If not, do you have a niggling feeling that you should have a proper, written plan for your business but the very thought of writing it makes you break out in cold sweat? No need to worry – business plans are not really that difficult to write.
The 5 Questions Business Plan Needs To Answer
Whether it’s a business plan for a brand-new venture, a supporting document for a loan application or a plan you want to use in running your business to keep yourself on track and accountable, it needs to address key questions relating to your business. These questions can be roughly grouped as follows:
What is your business idea? What products or services do you provide? What benefits do you offer to your potential customers?
Why do you offer that particular product or service? Why will it sell? Why would people buy from you and not from someone else?
How are you going to deliver your products / services? How does your particular market work in terms of marketing, distributions channels etc.?
Who is going to do what in order to deliver your products or services? Is it just you? Do you outsource certain tasks? Is there a team? What are the roles and their responsibilities?
- How much?
How much money are you expecting your business to make? How much do you need to invest? How much do you need to borrow, if anything? When will your business break even? How much of a profit margin are you expecting? What is your cash flow going to look like?
This is where you talk about your business numbers so you need to include a set of cash flow and other relevant financial projections.
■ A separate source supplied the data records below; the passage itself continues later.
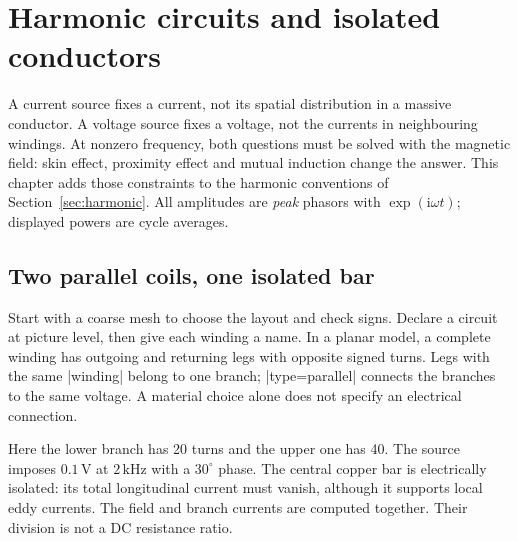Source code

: \section{Harmonic circuits and isolated conductors}
\label{sec:ac-circuits}

A current source fixes a current, not its spatial distribution in a massive
conductor. A voltage source fixes a voltage, not the currents in neighbouring
windings. At nonzero frequency, both questions must be solved with the magnetic
field: skin effect, proximity effect and mutual induction change the answer.
This chapter adds those constraints to the harmonic conventions of
Section~\ref{sec:harmonic}. All amplitudes are \emph{peak} phasors with
$\exp(\mathrm i\omega t)$; displayed powers are cycle averages.

\subsection{Two parallel coils, one isolated bar}
Start with a coarse mesh to choose the layout and check signs. Declare a
circuit at picture level, then give each winding a name. In a planar model,
a complete winding has outgoing and returning legs with opposite signed
turns. Legs with the same |winding| belong to one branch; |type=parallel|
connects the branches to the same voltage. A material choice alone does not
specify an electrical connection.

Here the lower branch has 20 turns and the upper one has 40. The source imposes
$0.1\,\mathrm V$ at $2\,\mathrm{kHz}$ with a $30^\circ$ phase. The central
copper bar is electrically isolated: its total longitudinal current must vanish,
although it supports local eddy currents. The field and branch currents are
computed together. Their division is not a DC resistance ratio.



\begin{codeexample}
\end{codeexample}

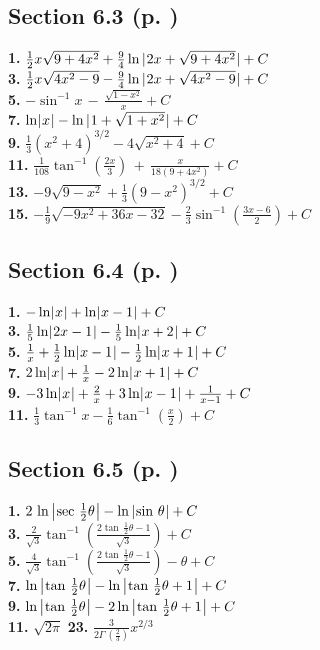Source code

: \begin{multicols*}{2}
\subsection*{Section 6.3 (p. \pageref{sec6dot3})}
\textbf{1.} $\frac{1}{2} x \sqrt{9+4x^2} + \frac{9}{4} \ln\,\lvert\mspace{1mu}2x + \sqrt{9+4x^2}\mspace{1mu}\rvert + C$\\
\textbf{3.} $\frac{1}{2} x \sqrt{4x^2 - 9} - \frac{9}{4} \ln\,\lvert\mspace{1mu}2x + \sqrt{4x^2 - 9}\mspace{1mu}\rvert + C$\\
\textbf{5.} $-\sin^{-1} x \,-\, \frac{\sqrt{1-x^2}}{x} + C$\\
\textbf{7.} $\ln \lvert\mspace{1mu}x\mspace{1mu}\rvert - \ln\,\lvert\mspace{1mu}1 + \sqrt{1+x^2}\mspace{1mu}\rvert + C$\\
\textbf{9.} $\frac{1}{3} (x^2 + 4)^{3/2} - 4\sqrt{x^2 + 4} + C$\\
\textbf{11.} $\frac{1}{108} \tan^{-1} \left(\frac{2x}{3}\right) \,+\, \frac{x}{18(9+4x^2)} + C$\\
\textbf{13.} $-9 \sqrt{9-x^2} + \frac{1}{3}(9 - x^2)^{3/2} + C$\\
\textbf{15.} $-\frac{1}{9} \sqrt{-9x^2+36x-32} - \frac{2}{3} \sin^{-1} \left(\frac{3x-6}{2}\right) + C$
\subsection*{Section 6.4 (p. \pageref{sec6dot4})}
\textbf{1.} $-\ln \lvert\mspace{1mu}x\mspace{1mu}\rvert + \ln \lvert\mspace{1mu}x-1\mspace{1mu}\rvert + C$\\
\textbf{3.} $\frac{1}{5}\ln \lvert\mspace{1mu}2x-1\mspace{1mu}\rvert - \frac{1}{5}\ln \lvert\mspace{1mu}x+2\mspace{1mu}\rvert + C$\\
\textbf{5.} $\frac{1}{x} + \frac{1}{2}\ln \lvert\mspace{1mu}x-1\mspace{1mu}\rvert - \frac{1}{2}\ln \lvert\mspace{1mu}x+1\mspace{1mu}\rvert + C$\\
\textbf{7.} $2\ln \lvert\mspace{1mu}x\mspace{1mu}\rvert + \frac{1}{x} - 2\ln \lvert\mspace{1mu}x+1\mspace{1mu}\rvert + C$\\
\textbf{9.} $-3\ln \lvert\mspace{1mu}x\mspace{1mu}\rvert + \frac{2}{x} + 3\ln \lvert\mspace{1mu}x-1\mspace{1mu}\rvert + \frac{1}{x-1} + C$\\
\textbf{11.} $\frac{1}{3}\tan^{-1}x - \frac{1}{6}\tan^{-1}\left(\frac{x}{2}\right) + C$
\subsection*{Section 6.5 (p. \pageref{sec6dot5})}
\textbf{1.} $2\,\ln\,\bigl\lvert\mspace{1mu}\sec\,\tfrac{1}{2}\theta\mspace{1mu}\bigr\rvert - \ln\,\lvert\mspace{1mu}\sin\,\theta\mspace{1mu}\rvert + C$\\
\textbf{3.} $\frac{2}{\sqrt{3}}\tan^{-1}\left(\frac{2\tan\,\tfrac{1}{2}\theta - 1}{\sqrt{3}}\right) + C$\\
\textbf{5.} $\frac{4}{\sqrt{3}}\tan^{-1}\left(\frac{2\tan\,\tfrac{1}{2}\theta - 1}{\sqrt{3}}\right) - \theta + C$\\
\textbf{7.} $\ln\,\bigl\lvert\mspace{1mu}\tan\,\tfrac{1}{2}\theta\mspace{1mu}\bigr\rvert - \ln\,\bigl\lvert\mspace{1mu}\tan\,\tfrac{1}{2}\theta + 1\mspace{1mu}\bigr\rvert + C$\\
\textbf{9.} $\ln\,\bigl\lvert\mspace{1mu}\tan\,\tfrac{1}{2}\theta\mspace{1mu}\bigr\rvert - 2\ln\,\bigl\lvert\mspace{1mu}\tan\,\tfrac{1}{2}\theta + 1\mspace{1mu}\bigr\rvert + C$\\
\textbf{11.} $\sqrt{2\pi}$ \quad
\textbf{23.} $\frac{3}{2\Gamma\,\left(\frac{2}{3}\right)}x^{2/3}$

\end{multicols*}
In a nutshell, as a business owner, you need to be crystal-clear about what and why you want to do, how you’re going to do it, who is going to do what, and how much money it’s going to make. This is exactly what a business plan needs to demonstrate!
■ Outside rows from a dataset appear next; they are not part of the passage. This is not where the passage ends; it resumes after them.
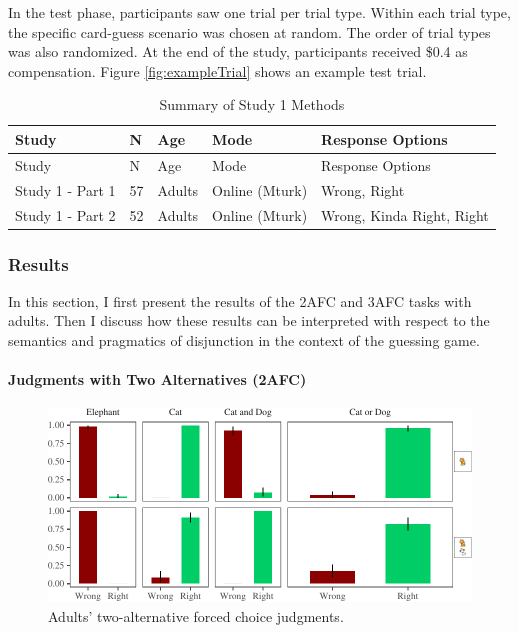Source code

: \documentclass[man]{apa6}
\theoremstyle{definition}
\theoremstyle{definition}
\theoremstyle{definition}
\theoremstyle{remark}
\begin{document}
In the test phase, participants saw one trial per trial type. Within
each trial type, the specific card-guess scenario was chosen at random.
The order of trial types was also randomized. At the end of the study,
participants received \$0.4 as compensation. Figure
\ref{fig:exampleTrial} shows an example test trial.

\begin{longtable}[]{@{}lllll@{}}
\caption{\label{tab:study1info} Summary of Study 1 Methods}\tabularnewline
\toprule
Study & N & Age & Mode & Response Options\tabularnewline
\midrule
\endfirsthead
\toprule
Study & N & Age & Mode & Response Options\tabularnewline
\midrule
\endhead
Study 1 - Part 1 & 57 & Adults & Online (Mturk) & Wrong,
Right\tabularnewline
Study 1 - Part 2 & 52 & Adults & Online (Mturk) & Wrong, Kinda Right,
Right\tabularnewline
\bottomrule
\end{longtable}

\subsubsection{Results}\label{results}

In this section, I first present the results of the 2AFC and 3AFC tasks
with adults. Then I discuss how these results can be interpreted with
respect to the semantics and pragmatics of disjunction in the context of
the guessing game.

\paragraph{Judgments with Two Alternatives
(2AFC)}\label{judgments-with-two-alternatives-2afc}

\begin{figure}[t]

{\centering \includegraphics{figs/binaryAdultsPlot-1} 

}

\caption{Adults' two-alternative forced choice judgments.}\label{fig:binaryAdultsPlot}
\end{figure}
\end{document}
What Else Does Your Business Plan Need?
The above list of questions in each category is definitely not exhaustive as all businesses and their circumstances are different. It should, however, give you a pretty good idea of what your business plan needs to cover as a minimum.
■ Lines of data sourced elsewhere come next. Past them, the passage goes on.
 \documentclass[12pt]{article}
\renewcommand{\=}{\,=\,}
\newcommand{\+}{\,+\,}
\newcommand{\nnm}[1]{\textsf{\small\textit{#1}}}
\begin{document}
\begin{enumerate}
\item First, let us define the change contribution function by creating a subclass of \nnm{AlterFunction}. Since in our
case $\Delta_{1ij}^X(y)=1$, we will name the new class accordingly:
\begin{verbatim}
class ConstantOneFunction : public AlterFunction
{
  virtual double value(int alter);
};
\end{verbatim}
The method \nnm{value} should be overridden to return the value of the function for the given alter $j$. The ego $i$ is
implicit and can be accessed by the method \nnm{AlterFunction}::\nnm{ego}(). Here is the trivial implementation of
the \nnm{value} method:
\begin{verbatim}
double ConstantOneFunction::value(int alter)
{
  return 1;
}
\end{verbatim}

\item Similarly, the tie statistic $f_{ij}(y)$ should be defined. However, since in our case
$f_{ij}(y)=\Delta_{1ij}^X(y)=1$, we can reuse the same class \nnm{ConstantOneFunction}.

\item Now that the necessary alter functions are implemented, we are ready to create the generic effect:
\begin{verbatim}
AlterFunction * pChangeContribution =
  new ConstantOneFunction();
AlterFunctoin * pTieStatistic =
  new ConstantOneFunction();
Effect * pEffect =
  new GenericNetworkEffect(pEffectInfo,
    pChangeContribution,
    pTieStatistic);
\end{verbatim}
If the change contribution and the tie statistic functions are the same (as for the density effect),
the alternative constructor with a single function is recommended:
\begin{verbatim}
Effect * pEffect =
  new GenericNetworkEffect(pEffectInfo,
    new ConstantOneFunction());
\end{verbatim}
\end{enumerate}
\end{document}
If a purpose of your business plan is to apply for a loan, you may need to include some information regarding your relevant market context, e.g. information on market trends, overall sales volumes, prevailing prices, your potential competitors and so on. The reason for this is to make sure that your sales projections are in line with what could be reasonably expected. It may sound obvious but, for instance, it wouldn’t make much sense to predict increasing sales volumes of car accessories if the level of car ownership was going down etc.
Once your business plan is written up, don’t treat it as cast in stone. Things change over time so make sure that you keep revisiting your plan to check whether you’re still on track. If your business performance is not as expected, you can use your plan to help you decide what actions you need to take. Sometimes, the solution will be to change how you go about things in your business. In some instances, the original plan may have been overly optimistic, in which case you’ll need to revise it to more realistic levels.